AOML's Physical Oceanography Division (PhOD) uses historical databases, as well as observational data from a wide array of instruments and observing programs within NOAA, to calculate ocean climatologies. Current work is providing complete mean temperature, salinity and density fields for both the North and South Atlantic. In most regions of the open ocean, these outputs resolve mean monthly properties at standard pressure levels (depths), on grids as fine as one quarter degree (0.25° in both latitude and longitude.
To achieve these high resolutions, PhOD combines global historical databases of bottle and CTD (Conductivity-Temperature-Depth) instrument stations, with data from moorings, and ARGO profiling floats. The resulting combined datasets aim to resolve details in mean ocean property fields, and provide a much better understanding of seasonal variability in meridional heat transport across the Atlantic.

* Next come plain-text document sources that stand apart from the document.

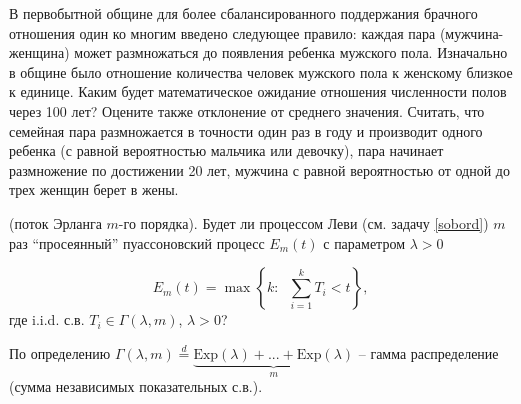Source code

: \begin{problem}
В первобытной общине для более сбалансированного поддержания брачного отношения один ко многим введено следующее правило: каждая пара (мужчина-женщина) может размножаться до появления ребенка мужского пола. Изначально в общине было отношение количества человек мужского пола к женскому близкое к единице. Каким будет математическое ожидание отношения численности полов через 100 лет? Оцените также отклонение от среднего значения. Считать, что семейная пара размножается в точности один раз в году и производит одного ребенка (с равной вероятностью мальчика или девочку), пара начинает размножение по достижении 20 лет, мужчина с равной вероятностью от одной до трех женщин берет в жены.      
\end{problem}

\begin{problem}(поток Эрланга $m$-го порядка).\label{GammaFunc} Будет ли процессом
Леви (см. задачу \ref{sobord}) $m$ раз ``просеянный'' пуассоновский процесс $E_m \left( t \right)$ с 
параметром $\lambda >0$

$$E_m \left( t \right)=\max \left\{ {k:\;\;\sum\limits_{i=1}^k {T_i } <t} 
\right\},$$ 
где i.i.d. с.в. $T_i \in %
\Gamma 
\left( {\lambda ,m} \right)$, $\lambda >0$?
\end{problem}

\begin{remark}
По определению $\Gamma \left( {\lambda ,m} 
\right) \mathop =\limits^d \underbrace {\mbox{Exp}\left( \lambda \right)+...+\mbox{Exp}\left( 
\lambda \right)}_m$ -- гамма распределение (сумма независимых показательных 
с.в.).
\end{remark}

In a few very limited areas of the deep water, the world's oceanographers still lack sufficient raw data to generate climatologies with very high resolution in both time and space (t, φ, θ, z). These areas of limited data are exceedingly small in the heavily sampled North Atlantic. They are somewhat larger in the center of the South Atlantic mid-latitude gyre, an area which has been relatively sparsely sampled. Within these small areas, slightly coarser grids of one-half to one whole degree (0.5° - 1.0°) are used to calculate mean property fields.